A carga tributária brasileira é pesada não pelo seu tamanho, mas pela injustiça de sua distribuição. Os mais pobres, segundo o IPEA, aqueles que recebem até dois salários mínimos, comprometem 50% de sua renda pagando impostos; os que recebem mais de 30 vezes o piso nacional empenham menos de 30%! O Imposto de Renda no Brasil representa um percentual inferior a 3% do PIB. Nos países da Organização para a Cooperação e o Desenvolvimento Econômico, chega a 8,5%.

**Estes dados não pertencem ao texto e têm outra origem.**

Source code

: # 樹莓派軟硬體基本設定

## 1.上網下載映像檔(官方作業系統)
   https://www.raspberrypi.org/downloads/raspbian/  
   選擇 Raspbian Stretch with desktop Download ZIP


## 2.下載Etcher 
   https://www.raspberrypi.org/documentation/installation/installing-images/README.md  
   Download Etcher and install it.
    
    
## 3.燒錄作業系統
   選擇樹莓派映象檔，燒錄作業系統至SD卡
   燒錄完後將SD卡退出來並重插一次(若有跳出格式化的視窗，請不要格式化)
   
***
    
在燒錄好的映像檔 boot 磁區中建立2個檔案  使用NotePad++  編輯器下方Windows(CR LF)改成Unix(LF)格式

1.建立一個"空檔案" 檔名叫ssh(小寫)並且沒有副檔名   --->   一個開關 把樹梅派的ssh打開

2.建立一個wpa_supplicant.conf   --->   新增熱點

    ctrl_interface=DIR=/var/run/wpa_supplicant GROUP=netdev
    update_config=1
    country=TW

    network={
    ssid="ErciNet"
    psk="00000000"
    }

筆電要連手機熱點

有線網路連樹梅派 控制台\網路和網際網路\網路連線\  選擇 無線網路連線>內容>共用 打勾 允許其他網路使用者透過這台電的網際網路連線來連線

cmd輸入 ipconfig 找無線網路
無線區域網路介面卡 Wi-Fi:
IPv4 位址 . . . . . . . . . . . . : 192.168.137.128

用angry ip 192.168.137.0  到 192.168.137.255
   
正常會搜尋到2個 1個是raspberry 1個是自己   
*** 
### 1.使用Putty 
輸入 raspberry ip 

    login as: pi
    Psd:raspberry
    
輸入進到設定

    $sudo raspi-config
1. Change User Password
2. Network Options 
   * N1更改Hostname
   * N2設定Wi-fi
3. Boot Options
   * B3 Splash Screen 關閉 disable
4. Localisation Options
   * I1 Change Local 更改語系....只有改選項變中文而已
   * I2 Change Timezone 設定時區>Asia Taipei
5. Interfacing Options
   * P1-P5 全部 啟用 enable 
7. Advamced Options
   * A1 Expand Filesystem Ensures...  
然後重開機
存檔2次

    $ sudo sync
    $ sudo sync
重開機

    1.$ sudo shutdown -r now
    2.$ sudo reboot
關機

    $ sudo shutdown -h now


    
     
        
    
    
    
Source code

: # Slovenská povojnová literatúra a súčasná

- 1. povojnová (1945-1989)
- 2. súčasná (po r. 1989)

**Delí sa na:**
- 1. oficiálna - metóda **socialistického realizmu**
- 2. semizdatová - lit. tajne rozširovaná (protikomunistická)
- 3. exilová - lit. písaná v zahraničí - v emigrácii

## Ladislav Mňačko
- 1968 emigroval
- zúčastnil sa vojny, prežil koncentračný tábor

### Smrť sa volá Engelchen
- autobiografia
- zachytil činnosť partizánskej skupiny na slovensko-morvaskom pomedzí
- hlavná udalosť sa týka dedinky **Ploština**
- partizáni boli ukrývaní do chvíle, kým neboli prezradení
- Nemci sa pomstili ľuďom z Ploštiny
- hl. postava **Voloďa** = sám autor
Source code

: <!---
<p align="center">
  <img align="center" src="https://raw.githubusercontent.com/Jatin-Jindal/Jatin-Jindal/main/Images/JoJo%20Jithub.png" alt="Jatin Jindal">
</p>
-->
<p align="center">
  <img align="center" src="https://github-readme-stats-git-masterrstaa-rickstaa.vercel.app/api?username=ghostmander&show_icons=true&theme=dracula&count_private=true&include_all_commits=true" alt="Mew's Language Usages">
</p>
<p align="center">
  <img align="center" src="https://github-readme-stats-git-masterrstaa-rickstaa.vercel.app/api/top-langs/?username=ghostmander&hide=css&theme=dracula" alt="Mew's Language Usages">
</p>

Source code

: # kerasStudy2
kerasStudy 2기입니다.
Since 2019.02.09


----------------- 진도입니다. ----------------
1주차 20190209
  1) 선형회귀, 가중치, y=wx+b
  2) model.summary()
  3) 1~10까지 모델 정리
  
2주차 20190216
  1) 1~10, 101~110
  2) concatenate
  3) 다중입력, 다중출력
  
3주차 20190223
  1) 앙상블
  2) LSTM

Pior: a comprovar sua adesão às concepções neoliberais, o Governo do PSDB, em 1995, isentou os rendimentos decorrentes de lucros e dividendos. As sucessivas administrações petistas nada fizeram para acabar com isso. Para se ter uma idéia, entre as nações minimamente civilizadas, somente a Estônia adota procedimento semelhante. Nos Estados Unidos da América, eles são tributados em mais de 21%. No Canadá, em 31%. Na Dinamarca, em 42%.

Estes dados podem ser encontrados no excelente site do Instituto de Justiça Fiscal. O leitor não deve perder a chance de acessá-lo: WWW.ijf.org.br. Organizada por auditores de todo o país, com apoio dos sindicatos que representam estes funcionários públicos de alta qualificação, a entidade mostra a questão crucial que deveria fornecer a base para um partido ou uma frente com um programa avançado, de interesse das classes trabalhadoras e da intelectualidade progressista.

Em “Notas críticas sobre a injustiça fiscal brasileira” (http://ijf.org.br/?p=1164) , uma explicação simples e didática. A grande taxação sobre o consumo prejudica essencialmente os mais pobres, que são obrigados a pelo menos comer, beber e se vestir. Enquanto o sofrimento campeia entre os assalariados de baixa e média renda, 70 mil pessoas receberam quase 200 bilhões de reais sem nada pagar sobre a quantia recebida graças a lucros e dividendos.

Pesquisadores do IPEA concluíram que a União poderia arrecadar 43 bilhões de reais ao ano com uma cobrança de 15% - um percentual que não geraria desculpa para evasão de capitais – sobre estas formas de receber recursos dos donos e acionistas de empresas. Transformar a realidade injusta demanda articulação política e centralidade na luta. O IJF aprovou uma proposta no Fórum Social Mundial Temático. Assunto para a próxima semana.